• **Exercise prompt**:
Would you give the entries again word for word, with no pictures in the copy?

[Rendered images with source text]
++++++

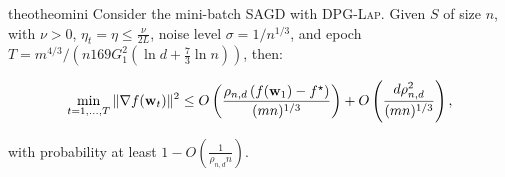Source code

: \documentclass[11pt]{article}
\begin{document}

\begin{restatable}{theo}{theomini}
\label{thm: main_rmsprop_mini}
Consider the mini-batch \textsc{SAGD} with \textsc{DPG-Lap}. 
Given $S$ of size $n$, with $\nu >0$, $\eta_t = \eta \leq \frac{\nu}{2L}$, noise level $\sigma = 1/n^{1/3}$, and epoch $T = m^{4/3}/\left(n169G_1^2(\ln d + \frac{7}{3}\ln n)\right)$, then:
 \begin{small}
\begin{equation*}
\begin{split}
 \min_{t = 1,..., T}\|\nabla f(\mathbf{w}_t)\|^2 
 \leq O\left( \frac{\rho_{n,d} \left(f(\mathbf{w}_1) - f^\star \right)}{(mn)^{1/3}} \right)+ O \left( \frac{d \rho_{n,d}^2}{(mn)^{1/3}}\right),
 \end{split}
\end{equation*}
\end{small}
with probability at least $1-O\left(\frac{1}{\rho_{n,d} n}\right)$.
\end{restatable}
\end{document}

++++++

• **Task solution**:
Source code

: \documentclass[11pt]{article}
\begin{document}

\begin{restatable}{theo}{theomini}
\label{thm: main_rmsprop_mini}
Consider the mini-batch \textsc{SAGD} with \textsc{DPG-Lap}. 
Given $S$ of size $n$, with $\nu >0$, $\eta_t = \eta \leq \frac{\nu}{2L}$, noise level $\sigma = 1/n^{1/3}$, and epoch $T = m^{4/3}/\left(n169G_1^2(\ln d + \frac{7}{3}\ln n)\right)$, then:
 \begin{small}
\begin{equation*}
\begin{split}
 \min_{t = 1,..., T}\|\nabla f(\mathbf{w}_t)\|^2 
 \leq O\left( \frac{\rho_{n,d} \left(f(\mathbf{w}_1) - f^\star \right)}{(mn)^{1/3}} \right)+ O \left( \frac{d \rho_{n,d}^2}{(mn)^{1/3}}\right),
 \end{split}
\end{equation*}
\end{small}
with probability at least $1-O\left(\frac{1}{\rho_{n,d} n}\right)$.
\end{restatable}
\end{document}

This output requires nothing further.